McKENNAN, Circuit Judge.
A common carrier is bound to deliver the specific goods entrusted to him at their appointed destination, in the condition in which they were received by him, subject only to such deterioration as is necessarily incident to their transportation. and to such perils as may be by legal implication or express agreement, excepted from his liability. His responsibility begins only when he assumes the custody of the goods to be transported. Hence, the master of a vessel is responsible for his cargo from the time of its delivery to him, and only for what is so delivered. Its kind and quantity, the place to which it is to be carried, and the person to whom it is to’be delivered, are subjects of proof, and of these the bill of lading is the customary and appropriate evidence. It has been expressively described as a receipt and a promise. It acknowledges that certain goods have been shipped, and engages to deliver them. While, therefore, it may be regarded as conclusively establishing the employment of the carrier, and the essential stipulations of the contract, yet, as between the shipper and the carrier, it is only prima facie evidence of all matters descriptive of the cargo, and, as to these, may be modified or contradicted by parol. 1 Sprague. 72 [The Tusker, Case No. 14,274], “In regard to receipts, it is to be noted, that they may be either mere acknowledgments of payment or delivery, or. they may also contain a contract to do something in relation to the thing delivered. In the former case, and so far as the receipt goes only to acknowledge payment or delivery, it is merely prima facie evidence of the fact, and not conclusive; and therefore the fact which it recites may be contradicted by oral testimony. But in so far as it is evidence of a contract between the parties, it stands on the footing of all other contracts in writing, and cannot be contradicted or varied by parol. Thus, for example, a bill of lading, which partakes of both these characters, may be contradicted and explained in its recital, that the goods were in good order and well [995]*995•conditioned, by showing that their internal order and condition were bad; and, in like manner, in any other fact, which it erroneously recites; but, in other respects it is to be treated like other written contracts.” 1 Greenl. Bv. § 305.

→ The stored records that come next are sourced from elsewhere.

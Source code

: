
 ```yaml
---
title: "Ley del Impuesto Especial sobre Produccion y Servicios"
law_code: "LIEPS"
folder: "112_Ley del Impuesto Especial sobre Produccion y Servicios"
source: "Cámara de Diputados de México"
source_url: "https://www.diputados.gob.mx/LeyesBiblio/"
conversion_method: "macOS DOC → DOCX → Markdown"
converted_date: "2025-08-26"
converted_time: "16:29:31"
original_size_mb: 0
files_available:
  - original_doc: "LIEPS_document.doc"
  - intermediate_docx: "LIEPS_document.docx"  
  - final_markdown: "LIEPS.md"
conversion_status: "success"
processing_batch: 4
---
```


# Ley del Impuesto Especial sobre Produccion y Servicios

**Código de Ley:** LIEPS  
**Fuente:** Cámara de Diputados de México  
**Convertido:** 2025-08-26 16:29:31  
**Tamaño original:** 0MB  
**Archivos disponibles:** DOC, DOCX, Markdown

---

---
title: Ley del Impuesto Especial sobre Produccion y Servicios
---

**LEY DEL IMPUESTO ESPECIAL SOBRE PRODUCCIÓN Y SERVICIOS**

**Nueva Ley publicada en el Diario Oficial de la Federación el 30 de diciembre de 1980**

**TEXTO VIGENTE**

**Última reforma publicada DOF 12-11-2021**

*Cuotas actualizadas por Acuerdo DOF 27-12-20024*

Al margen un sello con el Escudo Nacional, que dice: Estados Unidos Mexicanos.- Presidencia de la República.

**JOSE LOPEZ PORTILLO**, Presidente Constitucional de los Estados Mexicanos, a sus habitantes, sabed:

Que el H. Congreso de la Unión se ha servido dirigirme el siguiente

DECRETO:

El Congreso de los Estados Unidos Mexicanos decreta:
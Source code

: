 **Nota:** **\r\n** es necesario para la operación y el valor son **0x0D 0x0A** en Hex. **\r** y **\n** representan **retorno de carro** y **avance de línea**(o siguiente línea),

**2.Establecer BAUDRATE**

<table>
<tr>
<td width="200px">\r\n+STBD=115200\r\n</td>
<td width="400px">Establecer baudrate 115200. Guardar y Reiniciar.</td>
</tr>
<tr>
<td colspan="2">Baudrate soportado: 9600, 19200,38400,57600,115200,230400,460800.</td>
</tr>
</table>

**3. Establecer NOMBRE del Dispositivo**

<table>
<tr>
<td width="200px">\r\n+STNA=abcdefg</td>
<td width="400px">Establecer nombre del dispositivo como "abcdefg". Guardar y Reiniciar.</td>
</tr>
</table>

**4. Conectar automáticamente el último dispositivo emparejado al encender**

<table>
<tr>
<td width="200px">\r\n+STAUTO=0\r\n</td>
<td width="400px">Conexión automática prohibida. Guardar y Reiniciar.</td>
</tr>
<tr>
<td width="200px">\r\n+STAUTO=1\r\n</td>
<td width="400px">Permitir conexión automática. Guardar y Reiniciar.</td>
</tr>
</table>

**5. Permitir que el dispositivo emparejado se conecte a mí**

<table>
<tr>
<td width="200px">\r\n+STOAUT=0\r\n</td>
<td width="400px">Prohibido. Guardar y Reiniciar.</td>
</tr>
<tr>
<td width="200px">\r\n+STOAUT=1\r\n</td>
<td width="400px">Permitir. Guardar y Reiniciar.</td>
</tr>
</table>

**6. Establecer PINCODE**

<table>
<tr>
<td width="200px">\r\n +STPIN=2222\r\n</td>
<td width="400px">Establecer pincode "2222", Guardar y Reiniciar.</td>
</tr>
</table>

In the present case, the libellant, as master of the Italian brig Matilda, contracted with C. Donner & Co., of Palermo, for the transportation of a cargo of brimstone from Gir-genti, in the island of Sicily, to the port of Philadelphia. The cargo was shipped, and a bill of lading signed by the master, which recites the quantity as 4,030 cantars, equivalent to 705,250 lbs. The vessel sailed, and without touching at any intermediate port reached Philadelphia, where the cargo was again weighed by custom-house officers, and fell short of the weight stated in the bill of lading 43,180 pounds. The shippers, through the respondents, as their agents, claim to deduct from the freight the value of this deficiency; and this is the subject matter of the present controversy. The difference in the weight at Philadelphia, and as stated in the bill of lading, is too great to be explained by any allowable estimate of loss or wastage incidental to the handling or transportation of the cargo. The master is primarily accountable for it, because he accepted the shipper’s weight, as the prima facie measure of his liability. But he is conclusively bound only for the quantity of lading actually received by him. If this is determinable, it is immaterial to speculate as to the cause of the discrepancy.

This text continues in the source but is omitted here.